Bachelor of Science (B.S.) in Political Science and University Honors

Department

Political Science

Language

English

Subjects

intellectual property, repeat players, infringement, qualitative, empirical

Abstract

This thesis investigates the applicability of Marc Galanter's 1974 model of repeat-player (RP) and one-shotter (OS) civil litigation to the domain of intellectual property (IP) infringement disputes. While Galanter's framework predicts that repeat players will enjoy structural advantages over one-shotters, this paper argues that IP deviates from that model in consequential ways.

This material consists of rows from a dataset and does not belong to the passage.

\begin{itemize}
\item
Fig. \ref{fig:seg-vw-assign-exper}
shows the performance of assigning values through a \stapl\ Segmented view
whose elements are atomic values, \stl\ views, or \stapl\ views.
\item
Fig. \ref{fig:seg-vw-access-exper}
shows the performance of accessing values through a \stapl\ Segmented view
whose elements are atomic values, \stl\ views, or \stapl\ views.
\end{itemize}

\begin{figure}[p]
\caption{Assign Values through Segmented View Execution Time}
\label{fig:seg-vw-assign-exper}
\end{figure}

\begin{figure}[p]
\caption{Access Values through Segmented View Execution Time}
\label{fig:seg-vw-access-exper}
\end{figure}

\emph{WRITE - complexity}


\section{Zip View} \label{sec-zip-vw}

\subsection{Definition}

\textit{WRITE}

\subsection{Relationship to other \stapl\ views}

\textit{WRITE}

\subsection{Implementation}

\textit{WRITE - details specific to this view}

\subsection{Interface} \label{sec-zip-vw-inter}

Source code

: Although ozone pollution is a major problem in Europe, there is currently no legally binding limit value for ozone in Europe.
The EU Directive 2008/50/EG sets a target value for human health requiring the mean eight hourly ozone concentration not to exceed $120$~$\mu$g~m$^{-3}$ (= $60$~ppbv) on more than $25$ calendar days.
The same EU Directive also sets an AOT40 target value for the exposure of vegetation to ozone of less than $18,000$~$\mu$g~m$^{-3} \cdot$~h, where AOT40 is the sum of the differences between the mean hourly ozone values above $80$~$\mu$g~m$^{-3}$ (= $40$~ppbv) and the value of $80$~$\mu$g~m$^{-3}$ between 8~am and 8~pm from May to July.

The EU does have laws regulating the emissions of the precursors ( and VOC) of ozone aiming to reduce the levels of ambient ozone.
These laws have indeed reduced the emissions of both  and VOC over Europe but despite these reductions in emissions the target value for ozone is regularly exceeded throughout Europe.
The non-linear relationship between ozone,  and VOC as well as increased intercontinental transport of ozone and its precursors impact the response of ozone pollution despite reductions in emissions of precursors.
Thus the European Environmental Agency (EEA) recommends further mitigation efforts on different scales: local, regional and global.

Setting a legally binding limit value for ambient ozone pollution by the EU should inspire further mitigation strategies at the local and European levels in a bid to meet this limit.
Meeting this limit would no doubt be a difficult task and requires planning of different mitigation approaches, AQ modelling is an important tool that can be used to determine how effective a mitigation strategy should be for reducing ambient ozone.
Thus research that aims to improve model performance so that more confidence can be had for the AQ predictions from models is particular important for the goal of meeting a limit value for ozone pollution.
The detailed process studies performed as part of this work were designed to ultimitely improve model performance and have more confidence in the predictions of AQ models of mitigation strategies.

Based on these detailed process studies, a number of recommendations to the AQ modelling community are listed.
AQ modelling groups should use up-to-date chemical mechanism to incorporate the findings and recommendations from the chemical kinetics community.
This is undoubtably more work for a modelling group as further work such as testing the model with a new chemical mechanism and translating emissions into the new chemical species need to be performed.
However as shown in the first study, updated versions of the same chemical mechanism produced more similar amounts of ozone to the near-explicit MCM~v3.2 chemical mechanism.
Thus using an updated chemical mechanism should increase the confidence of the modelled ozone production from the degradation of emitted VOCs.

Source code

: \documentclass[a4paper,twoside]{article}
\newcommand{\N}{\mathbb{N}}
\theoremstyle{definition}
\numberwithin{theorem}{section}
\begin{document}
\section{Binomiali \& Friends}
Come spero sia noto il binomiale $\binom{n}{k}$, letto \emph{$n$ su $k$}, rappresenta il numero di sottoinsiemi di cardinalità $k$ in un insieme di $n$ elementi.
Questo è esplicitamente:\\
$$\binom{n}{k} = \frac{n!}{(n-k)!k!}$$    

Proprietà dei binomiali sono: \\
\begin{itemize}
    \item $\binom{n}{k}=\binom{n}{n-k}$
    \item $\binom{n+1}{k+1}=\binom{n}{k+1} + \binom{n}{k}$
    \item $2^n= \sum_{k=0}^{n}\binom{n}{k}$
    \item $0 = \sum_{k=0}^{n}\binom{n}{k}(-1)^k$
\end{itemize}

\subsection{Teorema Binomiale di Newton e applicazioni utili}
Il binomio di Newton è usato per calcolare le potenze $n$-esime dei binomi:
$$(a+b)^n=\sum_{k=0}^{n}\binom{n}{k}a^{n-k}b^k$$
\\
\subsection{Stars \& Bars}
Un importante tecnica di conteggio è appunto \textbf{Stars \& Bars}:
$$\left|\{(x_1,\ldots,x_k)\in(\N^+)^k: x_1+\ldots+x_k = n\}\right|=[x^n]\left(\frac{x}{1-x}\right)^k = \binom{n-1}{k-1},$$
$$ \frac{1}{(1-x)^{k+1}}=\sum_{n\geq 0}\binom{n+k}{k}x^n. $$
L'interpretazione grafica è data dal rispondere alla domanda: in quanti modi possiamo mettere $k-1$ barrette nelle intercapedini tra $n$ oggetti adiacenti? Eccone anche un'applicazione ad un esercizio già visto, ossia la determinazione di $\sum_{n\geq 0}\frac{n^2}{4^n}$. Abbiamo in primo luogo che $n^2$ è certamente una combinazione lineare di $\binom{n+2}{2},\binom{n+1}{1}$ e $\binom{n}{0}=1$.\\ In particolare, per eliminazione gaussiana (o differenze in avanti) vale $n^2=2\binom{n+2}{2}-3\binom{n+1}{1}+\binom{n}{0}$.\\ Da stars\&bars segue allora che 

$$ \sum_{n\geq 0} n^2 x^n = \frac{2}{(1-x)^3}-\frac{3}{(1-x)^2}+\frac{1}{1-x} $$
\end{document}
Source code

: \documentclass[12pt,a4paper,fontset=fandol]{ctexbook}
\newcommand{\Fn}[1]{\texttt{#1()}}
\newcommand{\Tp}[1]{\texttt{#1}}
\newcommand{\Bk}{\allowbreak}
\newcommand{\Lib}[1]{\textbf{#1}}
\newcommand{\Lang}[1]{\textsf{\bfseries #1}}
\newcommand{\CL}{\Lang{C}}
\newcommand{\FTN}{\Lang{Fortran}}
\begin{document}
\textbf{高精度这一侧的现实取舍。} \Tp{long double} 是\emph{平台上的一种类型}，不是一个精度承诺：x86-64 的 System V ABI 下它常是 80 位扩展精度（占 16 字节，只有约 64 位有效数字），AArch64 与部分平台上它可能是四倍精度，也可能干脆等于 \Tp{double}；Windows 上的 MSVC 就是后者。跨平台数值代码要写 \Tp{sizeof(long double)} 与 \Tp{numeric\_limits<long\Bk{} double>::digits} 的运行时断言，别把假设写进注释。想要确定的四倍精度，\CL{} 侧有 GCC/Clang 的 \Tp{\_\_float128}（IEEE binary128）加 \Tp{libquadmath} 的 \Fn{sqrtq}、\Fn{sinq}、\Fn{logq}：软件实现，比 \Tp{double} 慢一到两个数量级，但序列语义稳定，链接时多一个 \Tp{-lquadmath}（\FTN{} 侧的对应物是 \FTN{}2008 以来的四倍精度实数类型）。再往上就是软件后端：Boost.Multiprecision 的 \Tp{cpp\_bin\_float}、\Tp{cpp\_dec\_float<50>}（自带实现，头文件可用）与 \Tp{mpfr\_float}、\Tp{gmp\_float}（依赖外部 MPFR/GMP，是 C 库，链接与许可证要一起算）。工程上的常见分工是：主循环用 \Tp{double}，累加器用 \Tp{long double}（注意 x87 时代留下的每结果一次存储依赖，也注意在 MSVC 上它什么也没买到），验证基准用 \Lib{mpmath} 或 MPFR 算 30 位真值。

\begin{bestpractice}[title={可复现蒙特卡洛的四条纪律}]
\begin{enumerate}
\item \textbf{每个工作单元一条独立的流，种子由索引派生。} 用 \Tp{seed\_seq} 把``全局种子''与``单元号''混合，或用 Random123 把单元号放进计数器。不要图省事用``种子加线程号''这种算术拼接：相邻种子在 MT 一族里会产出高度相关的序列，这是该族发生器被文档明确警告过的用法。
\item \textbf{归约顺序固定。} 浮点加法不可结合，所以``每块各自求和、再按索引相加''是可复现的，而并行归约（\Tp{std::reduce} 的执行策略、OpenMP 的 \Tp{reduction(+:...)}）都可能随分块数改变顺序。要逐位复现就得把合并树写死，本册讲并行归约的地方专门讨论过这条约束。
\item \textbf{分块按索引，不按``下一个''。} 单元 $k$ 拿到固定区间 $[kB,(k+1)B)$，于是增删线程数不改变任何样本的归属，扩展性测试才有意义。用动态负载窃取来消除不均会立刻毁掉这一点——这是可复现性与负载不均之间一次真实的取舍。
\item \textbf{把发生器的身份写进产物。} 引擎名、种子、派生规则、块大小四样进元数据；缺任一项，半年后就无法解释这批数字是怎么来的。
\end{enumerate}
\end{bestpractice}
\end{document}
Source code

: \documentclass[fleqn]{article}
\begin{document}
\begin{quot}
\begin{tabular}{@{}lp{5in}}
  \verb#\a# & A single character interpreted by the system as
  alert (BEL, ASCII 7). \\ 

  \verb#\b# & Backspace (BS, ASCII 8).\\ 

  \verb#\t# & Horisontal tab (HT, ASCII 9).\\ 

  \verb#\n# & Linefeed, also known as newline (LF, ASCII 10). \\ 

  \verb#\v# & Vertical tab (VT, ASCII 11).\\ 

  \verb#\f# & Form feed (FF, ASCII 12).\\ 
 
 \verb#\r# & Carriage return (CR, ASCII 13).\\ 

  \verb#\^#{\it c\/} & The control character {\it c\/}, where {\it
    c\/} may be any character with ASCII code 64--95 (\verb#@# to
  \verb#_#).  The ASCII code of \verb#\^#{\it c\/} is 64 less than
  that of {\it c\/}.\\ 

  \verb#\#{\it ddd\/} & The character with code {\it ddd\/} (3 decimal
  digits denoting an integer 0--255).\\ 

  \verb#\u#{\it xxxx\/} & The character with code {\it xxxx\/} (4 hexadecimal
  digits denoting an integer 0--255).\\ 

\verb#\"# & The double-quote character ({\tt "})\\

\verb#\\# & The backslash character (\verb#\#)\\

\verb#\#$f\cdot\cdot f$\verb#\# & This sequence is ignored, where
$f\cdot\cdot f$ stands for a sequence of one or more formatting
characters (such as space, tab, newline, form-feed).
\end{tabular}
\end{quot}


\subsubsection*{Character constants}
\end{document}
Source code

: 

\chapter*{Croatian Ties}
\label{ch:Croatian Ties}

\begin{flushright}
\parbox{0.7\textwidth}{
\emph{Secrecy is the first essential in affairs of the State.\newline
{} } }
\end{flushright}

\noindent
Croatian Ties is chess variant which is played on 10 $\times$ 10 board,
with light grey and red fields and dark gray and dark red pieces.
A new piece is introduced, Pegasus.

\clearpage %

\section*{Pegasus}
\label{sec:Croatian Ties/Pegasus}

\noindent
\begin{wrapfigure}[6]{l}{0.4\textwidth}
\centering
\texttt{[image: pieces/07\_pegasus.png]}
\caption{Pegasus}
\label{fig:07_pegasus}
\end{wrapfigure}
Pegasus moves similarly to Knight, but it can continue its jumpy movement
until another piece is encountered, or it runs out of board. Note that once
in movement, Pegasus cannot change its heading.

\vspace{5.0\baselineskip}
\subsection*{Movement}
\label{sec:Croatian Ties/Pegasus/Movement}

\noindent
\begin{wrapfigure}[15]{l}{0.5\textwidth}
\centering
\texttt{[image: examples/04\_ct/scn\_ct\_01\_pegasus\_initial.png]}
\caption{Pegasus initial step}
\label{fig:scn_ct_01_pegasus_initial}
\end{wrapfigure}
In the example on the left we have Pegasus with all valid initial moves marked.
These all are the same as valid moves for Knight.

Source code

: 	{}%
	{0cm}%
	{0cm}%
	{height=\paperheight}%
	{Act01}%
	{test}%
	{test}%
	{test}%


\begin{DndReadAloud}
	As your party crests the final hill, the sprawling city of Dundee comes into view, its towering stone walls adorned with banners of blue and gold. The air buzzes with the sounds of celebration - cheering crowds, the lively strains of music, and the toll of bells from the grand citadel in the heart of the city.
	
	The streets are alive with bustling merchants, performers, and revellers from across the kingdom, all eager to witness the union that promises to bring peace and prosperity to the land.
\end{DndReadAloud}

Unique features of IP infringement litigation, including the duty to enforce, the risk of invalidation at trial, the inverse relationship between firm size and infringement stakes, and compounding advantages accruing to large firms, produce a hierarchy of strategic advantage that is more steeply resource-dependent than Galanter anticipates.

Drawing on empirical data, alongside a review of scholarship on IP acquisition, ownership, enforcement, and firm behavior, this paper develops a comparative model of small firms, large firms, and individual IP holders as distinct litigant types. It finds that small firms, despite qualifying formally as repeat players, exhibit structural disadvantages characteristic of one-shotters, including disproportionately high infringement stakes, constrained settlement options, and limited ability to leverage litigation strategically, while large firms exceed Galanter's RP ideal type through superior economies of scale, portfolio-based enforcement advantages, and compounding inter-sector IP benefits. Individual holders, meanwhile, occupy a paradoxical position: structurally resembling one-shotters yet embedded in an inherently repeat-litigation environment, rendering their disadvantages uniquely acute.

The paper draws implications for Galanter's thesis regarding the "bending of rules" in favor of repeat players, suggesting that in the IP context, legal and regulatory development is most likely skewed toward the interests of the largest incumbent firms.